Según algunos estudios, uno de los motivos por los que los cannabinoides afectan a los niveles de serotonina es que estos activan el receptor CB1 del sistema endocannabinoide. Estos receptores al parecer se expresan en algunas neuronas serotoninérgicas, y así como también en neuronas GABAérgicas y glutamatérgicas que regulan la activación de las neuronas serotoninérgicas. Dichos estudios demostraron que tanto los endocannabinoides (los producidos por nuestro organismo) como los fitocannabinoides (los producidos por la planta) aumentan la activación de neuronas serotoninérgicas en animales.

Sin embargo, los estudios en este campo muestran resultados contradictorios, ya que como comentábamos anteriormente, el efecto bifásico de los cannabinoides (efectos opuestos dependiendo de la dosis), hace que la la dosis sea un factor determinante.

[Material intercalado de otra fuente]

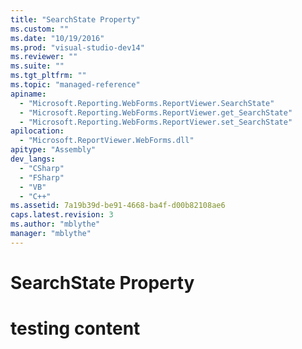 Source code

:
 ```yaml
---
title: "SearchState Property"
ms.custom: ""
ms.date: "10/19/2016"
ms.prod: "visual-studio-dev14"
ms.reviewer: ""
ms.suite: ""
ms.tgt_pltfrm: ""
ms.topic: "managed-reference"
apiname: 
  - "Microsoft.Reporting.WebForms.ReportViewer.SearchState"
  - "Microsoft.Reporting.WebForms.ReportViewer.get_SearchState"
  - "Microsoft.Reporting.WebForms.ReportViewer.set_SearchState"
apilocation: 
  - "Microsoft.ReportViewer.WebForms.dll"
apitype: "Assembly"
dev_langs: 
  - "CSharp"
  - "FSharp"
  - "VB"
  - "C++"
ms.assetid: 7a19b39d-be91-4668-ba4f-d00b82108ae6
caps.latest.revision: 3
ms.author: "mblythe"
manager: "mblythe"
---
```

# SearchState Property
# testing content
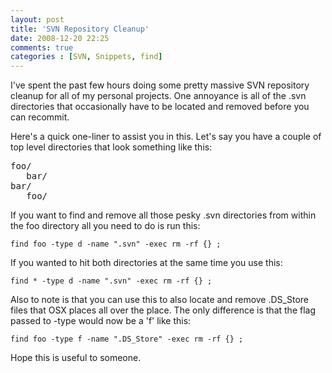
 ```yaml
---
layout: post
title: 'SVN Repository Cleanup'
date: 2008-12-20 22:25
comments: true
categories : [SVN, Snippets, find]
---  
```


I've spent the past few hours doing some pretty massive SVN repository cleanup for all of my personal projects. One annoyance is all of the .svn directories that occasionally have to be located and removed before you can recommit.

Here's a quick one-liner to assist you in this. Let's say you have a couple of top level directories that look something like this:

<pre>
foo/
   bar/
bar/
   foo/
</pre>

If you want to find and remove all those pesky .svn directories from within the foo directory all you need to do is run this:

<code>find foo -type d -name ".svn" -exec rm -rf {} \;</code>

If you wanted to hit both directories at the same time you use this:

<code>find * -type d -name ".svn" -exec rm -rf {} \;</code>

Also to note is that you can use this to also locate and remove .DS_Store files that OSX places all over the place. The only difference is that the flag passed to -type would now be a 'f' like this:

<code>find foo -type f -name ".DS_Store" -exec rm -rf {} \;</code>

Hope this is useful to someone.

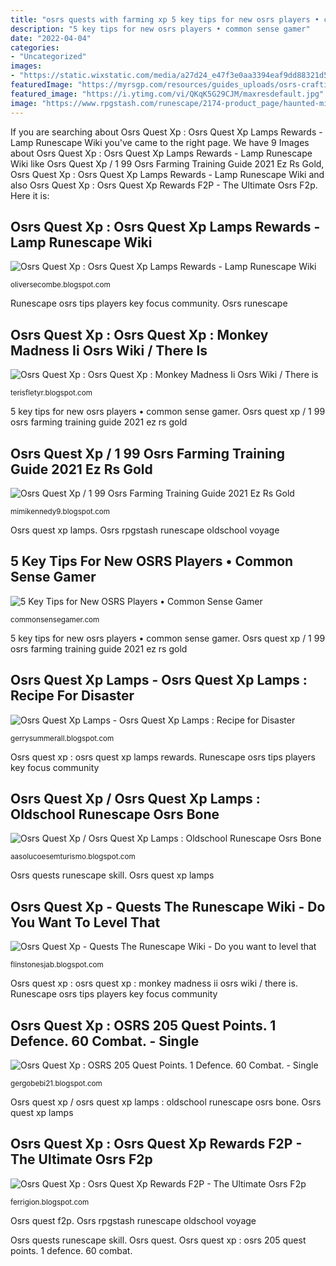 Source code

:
 ```yaml
---
title: "osrs quests with farming xp 5 key tips for new osrs players • common sense gamer"
description: "5 key tips for new osrs players • common sense gamer"
date: "2022-04-04"
categories:
- "Uncategorized"
images:
- "https://static.wixstatic.com/media/a27d24_e47f3e0aa3394eaf9dd88321d5d21a9c~mv2.png/v1/fit/w_758%2Ch_424%2Cal_c%2Cq_80/file.png"
featuredImage: "https://myrsgp.com/resources/guides_uploads/osrs-crafting-guide.jpg?66"
featured_image: "https://i.ytimg.com/vi/QKqK5G29CJM/maxresdefault.jpg"
image: "https://www.rpgstash.com/runescape/2174-product_page/haunted-mine-osrs-quest.jpg?timestamp=1548931147"
---
```


If you are searching about Osrs Quest Xp : Osrs Quest Xp Lamps Rewards - Lamp Runescape Wiki you've came to the right page. We have 9 Images about Osrs Quest Xp : Osrs Quest Xp Lamps Rewards - Lamp Runescape Wiki like Osrs Quest Xp / 1 99 Osrs Farming Training Guide 2021 Ez Rs Gold, Osrs Quest Xp : Osrs Quest Xp Lamps Rewards - Lamp Runescape Wiki and also Osrs Quest Xp : Osrs Quest Xp Rewards F2P - The Ultimate Osrs F2p. Here it is:

## Osrs Quest Xp : Osrs Quest Xp Lamps Rewards - Lamp Runescape Wiki

![Osrs Quest Xp : Osrs Quest Xp Lamps Rewards - Lamp Runescape Wiki](https://lh5.googleusercontent.com/proxy/pkmtFQgKNrPgeJryKAMS0VjG-NBycyFIeKrKIz3msK5Qxlb-Rb1izG28QNJ0dXyqoGqyuntzgxq4dY7csU4wqso=w1200-h630-p-k-no-nu "Osrs quest xp : osrs quest xp rewards f2p")

<small>oliversecombe.blogspot.com</small>

Runescape osrs tips players key focus community. Osrs runescape

## Osrs Quest Xp : Osrs Quest Xp : Monkey Madness Ii Osrs Wiki / There Is

![Osrs Quest Xp : Osrs Quest Xp : Monkey Madness Ii Osrs Wiki / There is](https://static.wixstatic.com/media/a27d24_94e314234188409b8c56dfd7a9e6a643~mv2.png/v1/fill/w_905,h_506,al_c,lg_1/a27d24_94e314234188409b8c56dfd7a9e6a643~mv2.png "Osrs quest f2p")

<small>terisfletyr.blogspot.com</small>

5 key tips for new osrs players • common sense gamer. Osrs quest xp / 1 99 osrs farming training guide 2021 ez rs gold

## Osrs Quest Xp / 1 99 Osrs Farming Training Guide 2021 Ez Rs Gold

![Osrs Quest Xp / 1 99 Osrs Farming Training Guide 2021 Ez Rs Gold](https://lh6.googleusercontent.com/proxy/Afb5iMOZzBiWuKw7FaIpALOugql9geelBRRSQHNMzP2Uz8Ge1bLlsHZodoIWubdIxXjhXPBPLsT4qWgnnmytZnQW6IZ_hLb0KjItFfzliMzCVz_v1MImQ9BqbDfaBSCBiBuc9Bku4YE1g3-bVcHBSuML2JJRYaNmh6l8HHTmP9OeWJaMmDp8WwJVe2oSAaPdW-8v4tRftdlKSKYyshexKZ_i9y7NuWzqUdrI4abwyZY=w1200-h630-p-k-no-nu "Osrs quests runescape skill")

<small>mimikennedy9.blogspot.com</small>

Osrs quest xp lamps. Osrs rpgstash runescape oldschool voyage

## 5 Key Tips For New OSRS Players • Common Sense Gamer

![5 Key Tips for New OSRS Players • Common Sense Gamer](https://commonsensegamer.com/wp-content/uploads/2019/12/osrs-tips-2-615x461.jpg "Osrs quest xp : osrs quest xp : monkey madness ii osrs wiki / there is")

<small>commonsensegamer.com</small>

5 key tips for new osrs players • common sense gamer. Osrs quest xp / 1 99 osrs farming training guide 2021 ez rs gold

## Osrs Quest Xp Lamps - Osrs Quest Xp Lamps : Recipe For Disaster

![Osrs Quest Xp Lamps - Osrs Quest Xp Lamps : Recipe for Disaster](https://myrsgp.com/resources/guides_uploads/osrs-crafting-guide.jpg?66 "Osrs quest xp lamps")

<small>gerrysummerall.blogspot.com</small>

Osrs quest xp : osrs quest xp lamps rewards. Runescape osrs tips players key focus community

## Osrs Quest Xp / Osrs Quest Xp Lamps : Oldschool Runescape Osrs Bone

![Osrs Quest Xp / Osrs Quest Xp Lamps : Oldschool Runescape Osrs Bone](https://www.rpgstash.com/runescape/2174-product_page/haunted-mine-osrs-quest.jpg?timestamp=1548931147 "5 key tips for new osrs players • common sense gamer")

<small>aasolucoesemturismo.blogspot.com</small>

Osrs quests runescape skill. Osrs quest xp lamps

## Osrs Quest Xp - Quests The Runescape Wiki - Do You Want To Level That

![Osrs Quest Xp - Quests The Runescape Wiki - Do you want to level that](https://i.ytimg.com/vi/QKqK5G29CJM/maxresdefault.jpg "Osrs quest xp / 1 99 osrs farming training guide 2021 ez rs gold")

<small>flinstonesjab.blogspot.com</small>

Osrs quest xp : osrs quest xp : monkey madness ii osrs wiki / there is. Runescape osrs tips players key focus community

## Osrs Quest Xp : OSRS 205 Quest Points. 1 Defence. 60 Combat. - Single

![Osrs Quest Xp : OSRS 205 Quest Points. 1 Defence. 60 Combat. - Single](https://static.wixstatic.com/media/a27d24_e47f3e0aa3394eaf9dd88321d5d21a9c~mv2.png/v1/fit/w_758%2Ch_424%2Cal_c%2Cq_80/file.png "Runescape osrs tips players key focus community")

<small>gergobebi21.blogspot.com</small>

Osrs quest xp / osrs quest xp lamps : oldschool runescape osrs bone. Osrs quest xp lamps

## Osrs Quest Xp : Osrs Quest Xp Rewards F2P - The Ultimate Osrs F2p

![Osrs Quest Xp : Osrs Quest Xp Rewards F2P - The Ultimate Osrs F2p](https://lh5.googleusercontent.com/proxy/LfqckrffzgIM3uY-Y_h5We7uTzjkvC9-A757r9Oi2Wms674Ru_rgis-tYf-sDeGkucHdhkkUlnxIpH8TWFjxzzkW-b4raLr9=w1200-h630-pd "Osrs rpgstash runescape oldschool voyage")

<small>ferrigion.blogspot.com</small>

Osrs quest f2p. Osrs rpgstash runescape oldschool voyage

Osrs quests runescape skill. Osrs quest. Osrs quest xp : osrs 205 quest points. 1 defence. 60 combat.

Cannabis, serotonina y depresión

Un estudio realizado con ratones apunta que los cannabinoides tienen un potencial efecto para el tratamiento de la depresión. El efecto de estos parece ser similar al de los fármacos comunes antidepresivos, como los inhibidores selectivos de la recaptación de serotonina. Sin embargo, esto no significa que consumir cannabis a largo plazo y en grandes cantidades ayude a tratar la depresión, más bien lo contrario. El estrés crónico (prolongado por más de 40 días), está relacionado con una desregulación de los niveles de serotonina que como consecuencia puede llevar a la depresión. Cuanto más bajo tenemos el ánimo, más susceptibles somos de sufrir estrés, y así se genera una dinámica que viene a ser la pescadilla que se muerde la cola. En este sentido, se ha demostrado que el CBD produce un efecto ansiolítico, y ayuda a reducir el estrés, contribuyendo así a romper el círculo vicioso. Pero hay que tener en cuenta, que si bien el CBD puede ser una ayuda para salir del ciclo de estrés-depresión, esto no significa que debamos consumirlo por un tiempo prolongado, pues los efectos sobre nuestro organismo serían diferentes. El cuerpo humano es una máquina perfecta que cuenta con sus propios mecanismos autorregulatorios. Una pequeña ayuda puntual con cannabinoides puede ser el empujón necesario para que estos mecanismos vuelvan a recuperar su equilibrio, pero no es necesario ni recomendable hacerlo de forma continua y prolongada.